Creo que solo estoy plenamente vivo mientras viajo y descubro. Soy un goloso de las sensaciones viajeras: desenvolver horizontes agarrado al volante y pisando el acelerador y, después de aparcar, -que cada día es más complicado y caro- tomar la ciudad, el pueblo o el paisaje, callejearlos, entrar en sus templos, absorberlo todo con mis ojos o con mi olfato, comer donde se pueda y seguir a conquistar nuevas sensaciones. No sé si esta es la correcta interpretación del pensamiento socrático de "solo sé que no sé nada", y es que cuanto más veo comprendo que más me queda aún por ver. Y tampoco me explico cómo no lo había visto nunca antes. En la carretera pasan paisajes, caminos por hollar, pueblos, iglesias, conjuntos, de cuya invitación sensorial hay que prescindir. Acabo de volver fundamentalmente del Perigord, la Dordoña y el río Lot; provincias o comarcas francesas repletas de paisaje y monumentos que se quedaron medioabiertos. He dormido en sitios (todos hermosos y paseables por la noche) cuyo nombre no conocía un par de horas antes, porque esta vez en Francia no había un objetivo, tan solo era volver y pedirle al país ¡Sorpréndeme otra vez!

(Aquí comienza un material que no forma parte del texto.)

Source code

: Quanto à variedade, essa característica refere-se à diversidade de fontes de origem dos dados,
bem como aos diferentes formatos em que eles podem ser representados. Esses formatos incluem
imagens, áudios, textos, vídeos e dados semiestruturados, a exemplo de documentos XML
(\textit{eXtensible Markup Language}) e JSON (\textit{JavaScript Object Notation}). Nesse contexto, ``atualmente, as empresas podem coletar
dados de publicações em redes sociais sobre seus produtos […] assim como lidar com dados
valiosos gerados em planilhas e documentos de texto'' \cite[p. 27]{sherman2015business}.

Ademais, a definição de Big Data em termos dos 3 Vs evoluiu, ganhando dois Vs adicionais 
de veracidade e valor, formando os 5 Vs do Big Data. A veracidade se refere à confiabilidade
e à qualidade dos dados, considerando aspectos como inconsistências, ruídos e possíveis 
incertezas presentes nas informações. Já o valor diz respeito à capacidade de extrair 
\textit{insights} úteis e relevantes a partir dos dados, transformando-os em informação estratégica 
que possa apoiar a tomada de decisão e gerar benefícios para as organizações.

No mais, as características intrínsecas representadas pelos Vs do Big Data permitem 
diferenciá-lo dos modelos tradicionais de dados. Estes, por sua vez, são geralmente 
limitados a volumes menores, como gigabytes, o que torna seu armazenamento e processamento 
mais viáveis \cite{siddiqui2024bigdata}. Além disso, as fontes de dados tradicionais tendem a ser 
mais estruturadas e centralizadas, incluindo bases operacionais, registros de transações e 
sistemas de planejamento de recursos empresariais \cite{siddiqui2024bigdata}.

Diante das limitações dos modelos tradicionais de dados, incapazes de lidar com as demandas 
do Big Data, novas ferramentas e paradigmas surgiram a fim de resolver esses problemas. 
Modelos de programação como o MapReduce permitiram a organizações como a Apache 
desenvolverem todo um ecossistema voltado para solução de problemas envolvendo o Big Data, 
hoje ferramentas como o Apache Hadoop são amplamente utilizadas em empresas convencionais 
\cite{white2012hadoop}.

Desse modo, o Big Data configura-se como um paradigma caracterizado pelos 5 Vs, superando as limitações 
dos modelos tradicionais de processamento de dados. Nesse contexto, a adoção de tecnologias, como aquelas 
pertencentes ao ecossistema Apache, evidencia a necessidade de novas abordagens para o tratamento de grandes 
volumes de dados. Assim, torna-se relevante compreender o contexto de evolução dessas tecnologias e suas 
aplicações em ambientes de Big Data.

El viaje a mis sesenta años es la principal forma de sorpresa gustosa. La literatura o el cine, no digamos la política, hace tiempo que me aparecen decepcionantes, fallan; no suelen conseguir que yo me zambulla y disfrute como sí sucede viajando. Viajar es caro y arriesgado, por eso mi alma está tensa y se compromete a ser insaciable, a buscar otra vista más. La generosa humanidad construyó para nosotros belleza en piedras que colocaron ahí muy bien para gustar, para enviar mensajes religiosos, o de poder, los castillos, escudos, fortalezas. Hoy nuestros contemporáneos los despejan y asean para seducir al turista, y también al vecino. Los comerciantes también inventan trucos estéticos, el pueblo llano cuida sus tiestos y sus setos, pone puertas o ventanas hermosas, encala: muestra su amor por obsequiar positivamente a los que miramos. Y los viajeros lo disfrutamos.

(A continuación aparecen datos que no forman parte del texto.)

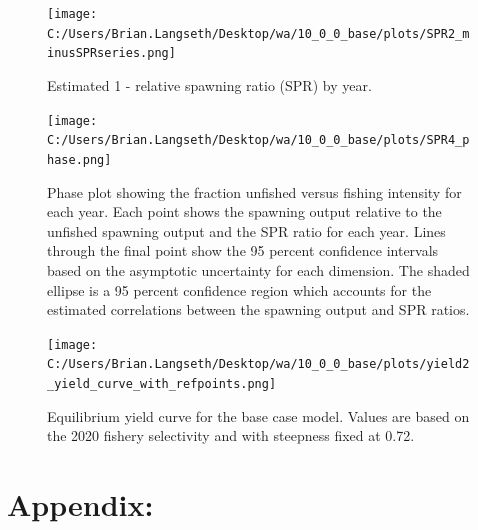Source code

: \documentclass[11pt,
  english,
  letterpaper,
]{article}
\begin{document}
\tagmcend\tagstructend


\begin{figure}
\centering
\texttt{[image: C:/Users/Brian.Langseth/Desktop/wa/10\_0\_0\_base/plots/SPR2\_minusSPRseries.png]}
\caption{Estimated 1 - relative spawning ratio (SPR) by year.\label{fig:1-spr}}
\end{figure}

\tagmcend\tagstructend


\begin{figure}
\centering
\texttt{[image: C:/Users/Brian.Langseth/Desktop/wa/10\_0\_0\_base/plots/SPR4\_phase.png]}
\caption{Phase plot showing the fraction unfished versus fishing intensity for each year. Each point shows the spawning output relative to the unfished spawning output and the SPR ratio for each year. Lines through the final point show the 95 percent confidence intervals based on the asymptotic uncertainty for each dimension. The shaded ellipse is a 95 percent confidence region which accounts for the estimated correlations between the spawning output and SPR ratios.\label{fig:phase-plot}}
\end{figure}

\tagmcend\tagstructend


\begin{figure}
\centering
\texttt{[image: C:/Users/Brian.Langseth/Desktop/wa/10\_0\_0\_base/plots/yield2\_yield\_curve\_with\_refpoints.png]}
\caption{Equilibrium yield curve for the base case model. Values are based on the 2020 fishery selectivity and with steepness fixed at 0.72.\label{fig:yield}}
\end{figure}

\tagmcend\tagstructend

\newpage

\clearpage


\hypertarget{appendix}{%
\section{Appendix:}\label{appendix}}

\leavevmode\tagmcend\tagstructend
\end{document}
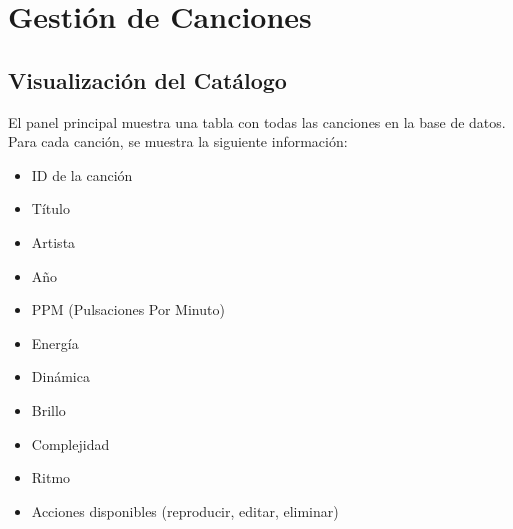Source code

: \documentclass[a4paper,12pt]{article}
\begin{document}
\section{Gestión de Canciones}
\subsection{Visualización del Catálogo}
El panel principal muestra una tabla con todas las canciones en la base de datos. Para cada canción, se muestra la siguiente información:
\begin{itemize}
  \item ID de la canción
  \item Título
  \item Artista
  \item Año
  \item PPM (Pulsaciones Por Minuto)
  \item Energía
  \item Dinámica
  \item Brillo
  \item Complejidad
  \item Ritmo
  \item Acciones disponibles (reproducir, editar, eliminar)
\end{itemize}
\end{document}
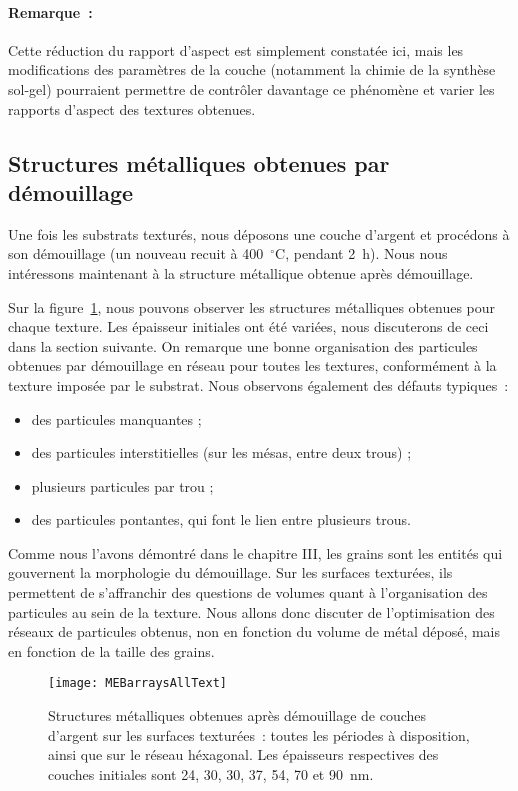 \paragraph*{Remarque~:} Cette réduction du rapport d'aspect est simplement constatée ici, mais les modifications des paramètres de la couche (notamment la chimie de la synthèse sol-gel) pourraient permettre de contrôler davantage ce phénomène et varier les rapports d'aspect des textures obtenues.\par 

	\subsection{Structures métalliques obtenues par démouillage}
Une fois les substrats texturés, nous déposons une couche d’argent et procédons à son démouillage (un nouveau recuit à 400~$^\circ$C, pendant 2~h). Nous nous intéressons maintenant à la structure métallique obtenue après démouillage.\par 
Sur la figure~\ref{MEBarraysAllText}, nous pouvons observer les structures métalliques obtenues pour chaque texture. Les épaisseur initiales ont été variées, nous discuterons de ceci dans la section suivante. On remarque une bonne organisation des particules obtenues par démouillage en réseau pour toutes les textures, conformément à la texture imposée par le substrat. Nous observons également des défauts typiques~:
\begin{itemize}
\item des particules manquantes ;
\item des particules interstitielles (sur les mésas, entre deux trous) ;
\item plusieurs particules par trou ;
\item des particules pontantes, qui font le lien entre plusieurs trous.
\end{itemize}
Comme nous l'avons démontré dans le chapitre III, les grains sont les entités qui gouvernent la morphologie du démouillage. Sur les surfaces texturées, ils permettent de s'affranchir des questions de volumes quant à l'organisation des particules au sein de la texture. Nous allons donc discuter de l'optimisation des réseaux de particules obtenus, non en fonction du volume de métal déposé, mais en fonction de la taille des grains.\par 
\begin{figure}[!htb]
\centering
\texttt{[image: MEBarraysAllText]}
\caption{Structures métalliques obtenues après démouillage de couches d’argent sur les surfaces texturées~: toutes les périodes à disposition, ainsi que sur le réseau héxagonal. Les épaisseurs respectives des couches initiales sont 24, 30, 30, 37, 54, 70 et 90~nm.}
\label{MEBarraysAllText}
\end{figure}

Ayer mi mujer y yo comenzamos el visionado solemne de las fotos que ya están volcadas en el ordenador. Lo hacemos en la pantalla de televisión, y recordamos, y echamos de menos fotos que solo hicimos con nuestros ojos, porque no se podía parar, o porque yo había agotado la batería o la tarjeta de memoria, (que también sucedió en el pasado viaje)
Ahora estoy sentado en mi sofá mirando mi huerto al que aún no he podido volver porque ayer y anteayer llovió mucho. Es una imagen estática que conozco de dieciocho años todos los días, el paisaje es hermoso pero no se mueve, ni promete sorpresas grandes como cuando ando metido en la vorágine viajera. Ahora mismo soy un viejo, un torpe y lento ser que se toma las cosas con calma y sin ilusión, mis ojos no están tan abiertos a la maravilla como cuando trajinamos para el alma.
He vuelto. He triunfado a las adversidades, no he oído los cantos de sirena del sueño cuando conducía. Hemos tenido que dormir varias siestas en el coche ¡También me gusta! es como reponerse naturalmente, una auténtica curación, el coche se ha vuelto a portar con la nobleza que acostumbra, tuvimos una sola discusión, seguimos siendo un buen equipo.
De momento estoy ahíto, atalantado, tengo que acabaros mi viaje a Huelva, pero pronto empezaré a poner las fotos de Francia por aquí.